The clock was made in 1769, so I’d think it quite possible that it’s supposed to be indicating precession. Anyone have any idea where to look for what the best estimate of precession was 240 years ago?

Apex Rogers writes:

> You need to include the final parenthesis in the URL.

I did include it inside the URL It still didn’t work. Really. I know about the fact that you have to include the parenthesis inside the URL. I’ve made it work many times when I had to move the parenthesis to the end. Every other time it worked fine. This time it didn’t.

Thanks for the responses. I thought it might be measuring the precession, but I wasn’t sure. The actual number - 20,904 - seemed so precise.
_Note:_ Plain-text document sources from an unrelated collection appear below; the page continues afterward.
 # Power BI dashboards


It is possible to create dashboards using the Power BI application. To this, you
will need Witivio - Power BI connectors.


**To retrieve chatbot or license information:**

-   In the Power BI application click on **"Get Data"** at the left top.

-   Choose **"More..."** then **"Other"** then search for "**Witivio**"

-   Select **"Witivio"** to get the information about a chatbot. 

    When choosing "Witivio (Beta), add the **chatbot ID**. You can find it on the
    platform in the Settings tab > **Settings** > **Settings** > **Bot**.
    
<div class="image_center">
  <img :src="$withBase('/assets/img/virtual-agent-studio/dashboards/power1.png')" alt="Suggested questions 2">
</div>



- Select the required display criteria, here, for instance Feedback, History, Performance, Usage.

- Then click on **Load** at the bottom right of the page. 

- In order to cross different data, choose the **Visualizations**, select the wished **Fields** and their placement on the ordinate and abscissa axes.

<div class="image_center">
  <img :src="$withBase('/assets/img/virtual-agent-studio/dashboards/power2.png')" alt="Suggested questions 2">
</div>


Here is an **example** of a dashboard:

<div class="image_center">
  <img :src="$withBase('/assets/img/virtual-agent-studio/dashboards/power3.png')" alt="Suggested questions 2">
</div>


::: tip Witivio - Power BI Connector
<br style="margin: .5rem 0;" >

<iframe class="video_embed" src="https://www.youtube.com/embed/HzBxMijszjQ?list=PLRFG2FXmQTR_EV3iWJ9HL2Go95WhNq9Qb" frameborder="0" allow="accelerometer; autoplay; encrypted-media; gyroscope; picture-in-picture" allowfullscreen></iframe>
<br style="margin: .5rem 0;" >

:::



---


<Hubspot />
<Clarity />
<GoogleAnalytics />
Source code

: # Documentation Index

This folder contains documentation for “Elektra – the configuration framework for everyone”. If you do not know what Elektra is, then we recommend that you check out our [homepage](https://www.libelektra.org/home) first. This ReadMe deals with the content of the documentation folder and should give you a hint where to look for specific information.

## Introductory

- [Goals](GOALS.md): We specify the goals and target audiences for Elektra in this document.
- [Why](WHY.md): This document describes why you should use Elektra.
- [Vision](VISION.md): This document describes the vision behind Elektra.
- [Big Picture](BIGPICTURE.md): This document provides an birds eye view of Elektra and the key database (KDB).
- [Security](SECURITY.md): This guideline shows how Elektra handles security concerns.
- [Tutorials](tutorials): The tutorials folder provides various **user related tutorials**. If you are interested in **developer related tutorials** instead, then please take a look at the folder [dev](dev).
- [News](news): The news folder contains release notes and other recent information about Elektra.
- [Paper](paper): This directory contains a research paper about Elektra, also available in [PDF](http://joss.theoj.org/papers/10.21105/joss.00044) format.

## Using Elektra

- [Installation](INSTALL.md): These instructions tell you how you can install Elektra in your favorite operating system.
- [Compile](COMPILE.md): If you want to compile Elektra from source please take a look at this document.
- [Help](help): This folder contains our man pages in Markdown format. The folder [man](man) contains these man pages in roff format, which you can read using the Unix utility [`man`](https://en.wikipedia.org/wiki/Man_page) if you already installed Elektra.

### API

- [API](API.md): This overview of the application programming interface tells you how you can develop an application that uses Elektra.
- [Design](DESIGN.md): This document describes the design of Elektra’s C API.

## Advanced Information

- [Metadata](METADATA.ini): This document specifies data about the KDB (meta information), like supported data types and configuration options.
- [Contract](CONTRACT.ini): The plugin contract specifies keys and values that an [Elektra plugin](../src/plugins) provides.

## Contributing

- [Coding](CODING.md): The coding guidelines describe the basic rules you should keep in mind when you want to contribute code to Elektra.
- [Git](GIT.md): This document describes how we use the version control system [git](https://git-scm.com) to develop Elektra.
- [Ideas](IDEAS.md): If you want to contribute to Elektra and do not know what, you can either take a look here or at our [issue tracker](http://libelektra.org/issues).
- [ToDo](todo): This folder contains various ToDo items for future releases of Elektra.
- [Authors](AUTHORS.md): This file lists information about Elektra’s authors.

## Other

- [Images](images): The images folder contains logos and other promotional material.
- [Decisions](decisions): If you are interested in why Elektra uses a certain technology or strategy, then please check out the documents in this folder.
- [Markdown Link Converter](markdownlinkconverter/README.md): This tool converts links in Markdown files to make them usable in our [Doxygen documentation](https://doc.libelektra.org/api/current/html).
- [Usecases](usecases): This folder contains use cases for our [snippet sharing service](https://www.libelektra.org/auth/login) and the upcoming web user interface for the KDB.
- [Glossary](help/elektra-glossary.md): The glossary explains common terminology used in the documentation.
You mean the precision of the precession seemed unusually prescient?

Precisely.

Possibly even preternaturally.

The autolinkification function in the board software does it wrong. It’s gotten me before. I’m going to simply paste an example URL below, with no markup:

See what happened there?

Yeah, but I didn’t rely entirely on the autolinkification software. I fixed the link by moving the to the end after the parenthesis. It still didn’t work. Really. I know about the problem with the automatic software. I did it the way that I always have when the name of the entry ends in a parenthesis. I know that the has to be moved to the end. I moved it and it still didn’t work.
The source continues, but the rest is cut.